[Task instructions]:
Copy exactly, and only, the lines from the one containing "### Three dishes" through the last line of the records below.

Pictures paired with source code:
※ ※ ※
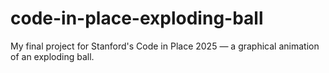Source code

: # code-in-place-exploding-ball
My final project for Stanford's Code in Place 2025 — a graphical animation of an exploding ball.
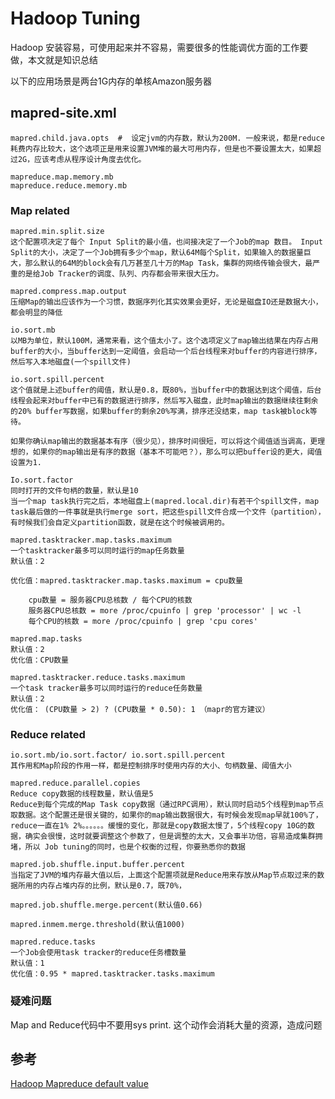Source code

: # Hadoop Tuning
Hadoop 安装容易，可使用起来并不容易，需要很多的性能调优方面的工作要做，本文就是知识总结


以下的应用场景是两台1G内存的单核Amazon服务器

## mapred-site.xml

	mapred.child.java.opts  #  设定jvm的内存数，默认为200M. 一般来说，都是reduce耗费内存比较大，这个选项正是用来设置JVM堆的最大可用内存，但是也不要设置太大，如果超过2G，应该考虑从程序设计角度去优化。

	mapreduce.map.memory.mb
	mapreduce.reduce.memory.mb


### Map related

	mapred.min.split.size     
	这个配置项决定了每个 Input Split的最小值，也间接决定了一个Job的map 数目。 Input Split的大小，决定了一个Job拥有多少个map，默认64M每个Split，如果输入的数据量巨大，那么默认的64M的block会有几万甚至几十万的Map Task，集群的网络传输会很大，最严重的是给Job Tracker的调度、队列、内存都会带来很大压力。  

	mapred.compress.map.output     
	压缩Map的输出应该作为一个习惯，数据序列化其实效果会更好，无论是磁盘IO还是数据大小，都会明显的降低

	io.sort.mb     
	以MB为单位，默认100M，通常来看，这个值太小了。这个选项定义了map输出结果在内存占用buffer的大小，当buffer达到一定阈值，会启动一个后台线程来对buffer的内容进行排序，然后写入本地磁盘(一个spill文件)

	io.sort.spill.percent    
	这个值就是上述buffer的阈值，默认是0.8，既80%，当buffer中的数据达到这个阈值，后台线程会起来对buffer中已有的数据进行排序，然后写入磁盘，此时map输出的数据继续往剩余的20% buffer写数据，如果buffer的剩余20%写满，排序还没结束，map task被block等待。

	如果你确认map输出的数据基本有序（很少见），排序时间很短，可以将这个阈值适当调高，更理想的，如果你的map输出是有序的数据（基本不可能吧？），那么可以把buffer设的更大，阈值设置为1.

	Io.sort.factor     
	同时打开的文件句柄的数量，默认是10    
	当一个map task执行完之后，本地磁盘上(mapred.local.dir)有若干个spill文件，map task最后做的一件事就是执行merge sort，把这些spill文件合成一个文件（partition），有时候我们会自定义partition函数，就是在这个时候被调用的。

	mapred.tasktracker.map.tasks.maximum
	一个tasktracker最多可以同时运行的map任务数量   
	默认值：2

	优化值：mapred.tasktracker.map.tasks.maximum = cpu数量   

		cpu数量 = 服务器CPU总核数 / 每个CPU的核数   
		服务器CPU总核数 = more /proc/cpuinfo | grep 'processor' | wc -l   
		每个CPU的核数 = more /proc/cpuinfo | grep 'cpu cores'  

	mapred.map.tasks     
	默认值：2   
	优化值：CPU数量   

	mapred.tasktracker.reduce.tasks.maximum  
	一个task tracker最多可以同时运行的reduce任务数量
	默认值：2    
	优化值： (CPU数量 > 2) ? (CPU数量 * 0.50): 1 （mapr的官方建议）  


### Reduce related

	io.sort.mb/io.sort.factor/ io.sort.spill.percent     
	其作用和Map阶段的作用一样，都是控制排序时使用内存的大小、句柄数量、阈值大小

	mapred.reduce.parallel.copies    
	Reduce copy数据的线程数量，默认值是5
	Reduce到每个完成的Map Task copy数据（通过RPC调用），默认同时启动5个线程到map节点取数据。这个配置还是很关键的，如果你的map输出数据很大，有时候会发现map早就100%了，reduce一直在1% 2%。。。。。。缓慢的变化，那就是copy数据太慢了，5个线程copy 10G的数据，确实会很慢，这时就要调整这个参数了，但是调整的太大，又会事半功倍，容易造成集群拥堵，所以 Job tuning的同时，也是个权衡的过程，你要熟悉你的数据

	mapred.job.shuffle.input.buffer.percent
	当指定了JVM的堆内存最大值以后，上面这个配置项就是Reduce用来存放从Map节点取过来的数据所用的内存占堆内存的比例，默认是0.7，既70%，

	mapred.job.shuffle.merge.percent(默认值0.66)

	mapred.inmem.merge.threshold(默认值1000)

	mapred.reduce.tasks   
	一个Job会使用task tracker的reduce任务槽数量
	默认值：1
	优化值：0.95 * mapred.tasktracker.tasks.maximum


### 疑难问题

Map and Reduce代码中不要用sys print. 这个动作会消耗大量的资源，造成问题

## 参考

[Hadoop Mapreduce default value](http://hadoop.apache.org/common/docs/r0.20.205.0/mapred-default.html)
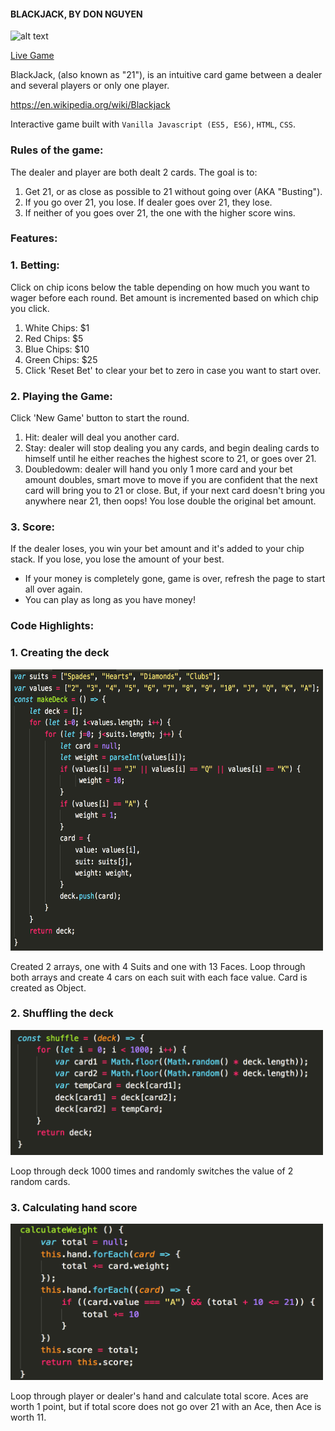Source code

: #### BLACKJACK, BY DON NGUYEN

![alt text](https://media.giphy.com/media/5R0yySN75A48x4jvqH/giphy.gif)

[Live Game](https://thedonwind69.github.io/blackjack/index.html)

BlackJack, (also known as "21"), is an intuitive card game between a dealer and several players or only one player. 

https://en.wikipedia.org/wiki/Blackjack

Interactive game built with `Vanilla Javascript (ES5, ES6)`, `HTML`, `CSS`.

### Rules of the game:

The dealer and player are both dealt 2 cards. The goal is to:
1. Get 21, or as close as possible to 21 without going over (AKA "Busting").
2. If you go over 21, you lose. If dealer goes over 21, they lose. 
3. If neither of you goes over 21, the one with the higher score wins.

### Features:

### 1. Betting: 

Click on chip icons below the table depending on how much you want to wager before each round. Bet amount is incremented based on which chip you click.
1. White Chips: $1
2. Red Chips: $5
3. Blue Chips: $10
4. Green Chips: $25
5. Click 'Reset Bet' to clear your bet to zero in case you want to start over.

### 2. Playing the Game: 

Click 'New Game' button to start the round.
1. Hit: dealer will deal you another card.
2. Stay: dealer will stop dealing you any cards, and begin dealing cards to himself until he either reaches the highest score to 21, or goes over 21.
3. Doubledowm: dealer will hand you only 1 more card and your bet amount doubles, smart move to move if you are confident that the next card will bring you to 21 or close. But, if your next card doesn't bring you anywhere near 21, then oops! You lose double the original bet amount.

### 3. Score: 
If the dealer loses, you win your bet amount and it's added to your chip stack. If you lose, you lose the amount of your best. 
- If your money is completely gone, game is over, refresh the page to start all over again.
- You can play as long as you have money!

### Code Highlights:

### 1. Creating the deck

<div>
    <img src="/images/screen1.png" width="500px" height="450px"</img> 
</div>

Created 2 arrays, one with 4 Suits and one with 13 Faces. Loop through both arrays and create 4 cars on each suit with each face value. Card is created as Object.

### 2. Shuffling the deck

<div>
    <img src="/images/screen2.png" width="500px" height="200px"</img> 
</div>

Loop through deck 1000 times and randomly switches the value of 2 random cards.

### 3. Calculating hand score

<div>
    <img src="/images/screen3.png" width="500px" height="250px"</img> 
</div>

Loop through player or dealer's hand and calculate total score. Aces are worth 1 point, but if total score does not go over 21 with an Ace, then Ace is worth 11.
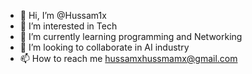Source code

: - 👋 Hi, I’m @Hussam1x
- 👀 I’m interested in Tech 
- 🌱 I’m currently learning programming and Networking 
- 💞️ I’m looking to collaborate in AI industry 
- 📫 How to reach me hussamxhussmamx@gmail.com

<!---
Hussam1x/Hussam1x is a ✨ special ✨ repository because its `README.md` (this file) appears on your GitHub profile.
You can click the Preview link to take a look at your changes.
--->
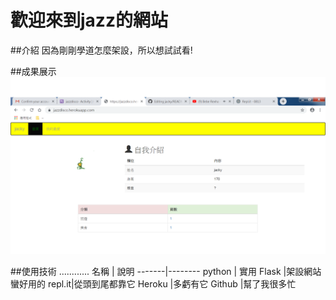# 歡迎來到jazz的網站
##介紹
因為剛剛學道怎麼架設，所以想試試看!

##成果展示
![](https://github.com/jazzdemo/jacky/raw/master/%E6%9C%AA%E5%91%BD%E5%90%8D.png)

##使用技術
............
名稱   |   說明
-------|--------
python |   實用
Flask  |架設網站蠻好用的
repl.it|從頭到尾都靠它
Heroku |多虧有它
Github |幫了我很多忙
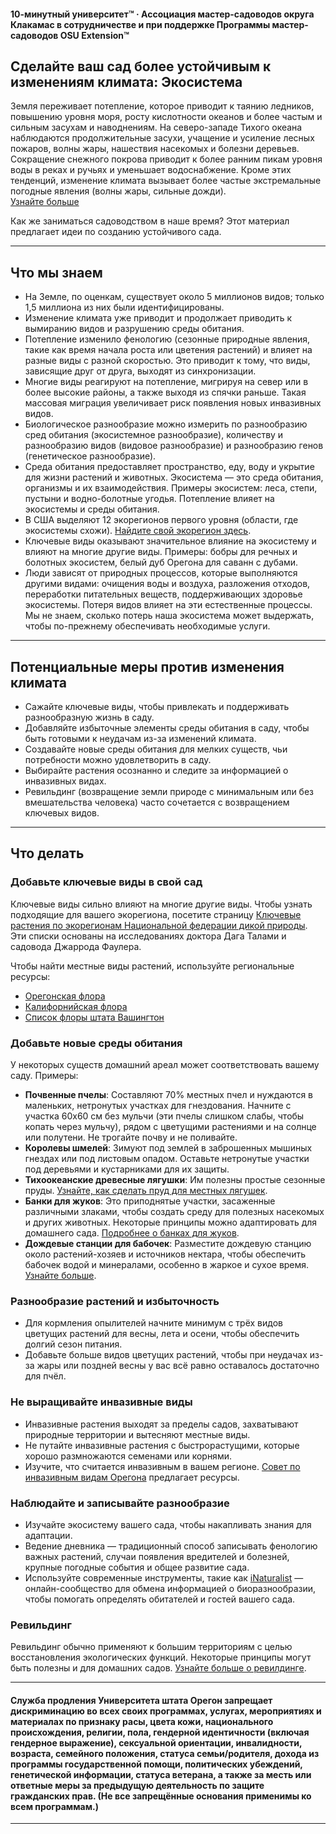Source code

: #### 10-минутный университет™ · Ассоциация мастер-садоводов округа Клакамас в сотрудничестве и при поддержке Программы мастер-садоводов OSU Extension™

## Сделайте ваш сад более устойчивым к изменениям климата: Экосистема

Земля переживает потепление, которое приводит к таянию ледников, повышению уровня моря, росту кислотности океанов и более частым и сильным засухам и наводнениям. На северо-западе Тихого океана наблюдаются продолжительные засухи, учащение и усиление лесных пожаров, волны жары, нашествия насекомых и болезни деревьев. Сокращение снежного покрова приводит к более ранним пикам уровня воды в реках и ручьях и уменьшает водоснабжение. Кроме этих тенденций, изменение климата вызывает более частые экстремальные погодные явления (волны жары, сильные дожди).  
[Узнайте больше](https://blogs.oregonstate.edu/occri/oregon-climate-assessments/)

Как же заниматься садоводством в наше время? Этот материал предлагает идеи по созданию устойчивого сада.

---

## Что мы знаем

- На Земле, по оценкам, существует около 5 миллионов видов; только 1,5 миллиона из них были идентифицированы.
- Изменение климата уже приводит и продолжает приводить к вымиранию видов и разрушению среды обитания.
- Потепление изменило фенологию (сезонные природные явления, такие как время начала роста или цветения растений) и влияет на разные виды с разной скоростью. Это приводит к тому, что виды, зависящие друг от друга, выходят из синхронизации.
- Многие виды реагируют на потепление, мигрируя на север или в более высокие районы, а также выходя из спячки раньше. Такая массовая миграция увеличивает риск появления новых инвазивных видов.
- Биологическое разнообразие можно измерить по разнообразию сред обитания (экосистемное разнообразие), количеству и разнообразию видов (видовое разнообразие) и разнообразию генов (генетическое разнообразие).
- Среда обитания предоставляет пространство, еду, воду и укрытие для жизни растений и животных. Экосистема — это среда обитания, организмы и их взаимодействия. Примеры экосистем: леса, степи, пустыни и водно-болотные угодья. Потепление влияет на экосистемы и среды обитания.
- В США выделяют 12 экорегионов первого уровня (области, где экосистемы схожи). [Найдите свой экорегион здесь](https://www.epa.gov/eco-research/ecoregions).
- Ключевые виды оказывают значительное влияние на экосистему и влияют на многие другие виды. Примеры: бобры для речных и болотных экосистем, белый дуб Орегона для саванн с дубами.
- Люди зависят от природных процессов, которые выполняются другими видами: очищения воды и воздуха, разложения отходов, переработки питательных веществ, поддерживающих здоровье экосистемы. Потеря видов влияет на эти естественные процессы. Мы не знаем, сколько потерь наша экосистема может выдержать, чтобы по-прежнему обеспечивать необходимые услуги.

---

## Потенциальные меры против изменения климата

- Сажайте ключевые виды, чтобы привлекать и поддерживать разнообразную жизнь в саду.
- Добавляйте избыточные элементы среды обитания в саду, чтобы быть готовыми к неудачам из-за изменений климата.
- Создавайте новые среды обитания для мелких существ, чьи потребности можно удовлетворить в саду.
- Выбирайте растения осознанно и следите за информацией о инвазивных видах.
- Ревильдинг (возвращение земли природе с минимальным или без вмешательства человека) часто сочетается с возвращением ключевых видов.

---

## Что делать

### Добавьте ключевые виды в свой сад

Ключевые виды сильно влияют на многие другие виды. Чтобы узнать подходящие для вашего экорегиона, посетите страницу [Ключевые растения по экорегионам Национальной федерации дикой природы](https://www.nwf.org/Garden-for-Wildlife/About/Native-Plants/keystone-plants-by-ecoregion). Эти списки основаны на исследованиях доктора Дага Талами и садовода Джаррода Фаулера.

Чтобы найти местные виды растений, используйте региональные ресурсы:

- [Орегонская флора](https://oregonflora.org/)
- [Калифорнийская флора](https://www.calflora.org/)
- [Список флоры штата Вашингтон](https://burkeherbarium.org/waflora/checklist.php?Category=Endemic)

### Добавьте новые среды обитания

У некоторых существ домашний ареал может соответствовать вашему саду. Примеры:

- **Почвенные пчелы**: Составляют 70% местных пчел и нуждаются в маленьких, нетронутых участках для гнездования. Начните с участка 60х60 см без мульчи (эти пчелы слишком слабы, чтобы копать через мульчу), рядом с цветущими растениями и на солнце или полутени. Не трогайте почву и не поливайте.
- **Королевы шмелей**: Зимуют под землей в заброшенных мышиных гнездах или под листовым опадом. Оставьте нетронутые участки под деревьями и кустарниками для их защиты.
- **Тихоокеанские древесные лягушки**: Им полезны простые сезонные пруды. [Узнайте, как сделать пруд для местных лягушек](https://extension.oregonstate.edu/news/how-build-simple-pond-native-frogs).
- **Банки для жуков**: Это приподнятые участки, засаженные различными злаками, чтобы создать среду для полезных насекомых и других животных. Некоторые принципы можно адаптировать для домашнего сада. [Подробнее о банках для жуков](http://oregonipm.ippc.orst.edu/Agroecology/NEW_BEETLE_BANK_1.pdf).
- **Дождевые станции для бабочек**: Разместите дождевую станцию около растений-хозяев и источников нектара, чтобы обеспечить бабочек водой и минералами, особенно в жаркое и сухое время. [Узнайте больше](https://www.nwf.org/-/media/Documents/PDFs/Garden-for-Wildlife/Tip-Sheets/Water-Butterfly-Gardens).

### Разнообразие растений и избыточность

- Для кормления опылителей начните минимум с трёх видов цветущих растений для весны, лета и осени, чтобы обеспечить долгий сезон питания.
- Добавьте больше видов цветущих растений, чтобы при неудачах из-за жары или поздней весны у вас всё равно оставалось достаточно для пчёл.

### Не выращивайте инвазивные виды

- Инвазивные растения выходят за пределы садов, захватывают природные территории и вытесняют местные виды.
- Не путайте инвазивные растения с быстрорастущими, которые хорошо размножаются семенами или корнями.
- Изучите, что считается инвазивным в вашем регионе. [Совет по инвазивным видам Орегона](https://www.oregoninvasivespeciescouncil.org/infohub) предлагает ресурсы.

### Наблюдайте и записывайте разнообразие

- Изучайте экосистему вашего сада, чтобы накапливать знания для адаптации.
- Ведение дневника — традиционный способ записывать фенологию важных растений, случаи появления вредителей и болезней, крупные погодные события и общее развитие сада.
- Используйте современные инструменты, такие как [iNaturalist](https://www.inaturalist.org) — онлайн-сообщество для обмена информацией о биоразнообразии, чтобы помогать определять обитателей и гостей вашего сада.

### Ревильдинг

Ревильдинг обычно применяют к большим территориям с целью восстановления экологических функций. Некоторые принципы могут быть полезны и для домашних садов. [Узнайте больше о ревилдинге](https://www.iucn.org/resources/issues-brief/benefits-and-risks-rewilding).

---

#### Служба продления Университета штата Орегон запрещает дискриминацию во всех своих программах, услугах, мероприятиях и материалах по признаку расы, цвета кожи, национального происхождения, религии, пола, гендерной идентичности (включая гендерное выражение), сексуальной ориентации, инвалидности, возраста, семейного положения, статуса семьи/родителя, дохода из программы государственной помощи, политических убеждений, генетической информации, статуса ветерана, а также за месть или ответные меры за предыдущую деятельность по защите гражданских прав. (Не все запрещённые основания применимы ко всем программам.)
---
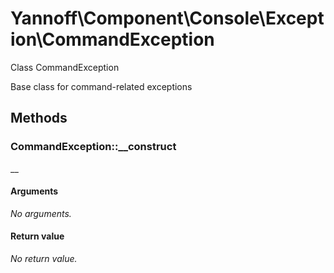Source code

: # Yannoff\Component\Console\Exception\CommandException

Class CommandException

Base class for command-related exceptions

## Methods

### CommandException::__construct

__

#### Arguments

_No arguments._

#### Return value

_No return value._


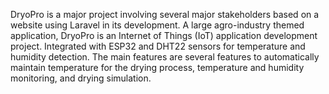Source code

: DryoPro is a major project involving several major stakeholders based on a website using Laravel in its development. A large agro-industry themed application, DryoPro is an Internet of Things (IoT) application development project. Integrated with ESP32 and DHT22 sensors for temperature and humidity detection. The main features are several features to automatically maintain temperature for the drying process, temperature and humidity monitoring, and drying simulation.
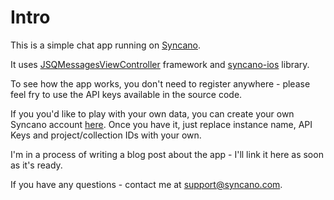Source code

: # Intro

This is a simple chat app running on [Syncano](http://www.syncano.com).

It uses [JSQMessagesViewController](https://github.com/jessesquires/JSQMessagesViewController/) framework and [syncano-ios](https://github.com/Syncano/syncano-ios) library.

To see how the app works, you don't need to register anywhere - please feel fry to use the API keys available in the source code.

If you you'd like to play with your own data, you can create your own Syncano account [here](https://login.syncano.com/sign_up). Once you have it, just replace instance name, API Keys and project/collection IDs with your own.

I'm in a process of writing a blog post about the app - I'll link it here as soon as it's ready.

If you have any questions - contact me at [support@syncano.com](mailto:support@syncano.com).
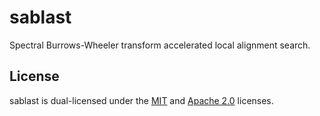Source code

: # sablast
Spectral Burrows-Wheeler transform accelerated local alignment search.

## License
sablast is dual-licensed under the [MIT](LICENSE-MIT) and [Apache 2.0](LICENSE-APACHE) licenses.
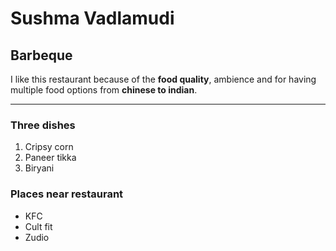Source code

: # Sushma Vadlamudi
## Barbeque
I like this restaurant because of the **food quality**, ambience and for having multiple food options from **chinese to indian**.
<!--Section with an ordered list-->
----
### Three dishes
1. Cripsy corn
2. Paneer tikka
3. Biryani
<!--Section with an unordered list-->
### Places near restaurant
- KFC
- Cult fit
- Zudio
※ ※ ※
[Answer section]:
### Three dishes
1. Cripsy corn
2. Paneer tikka
3. Biryani
<!--Section with an unordered list-->
### Places near restaurant
- KFC
- Cult fit
- Zudio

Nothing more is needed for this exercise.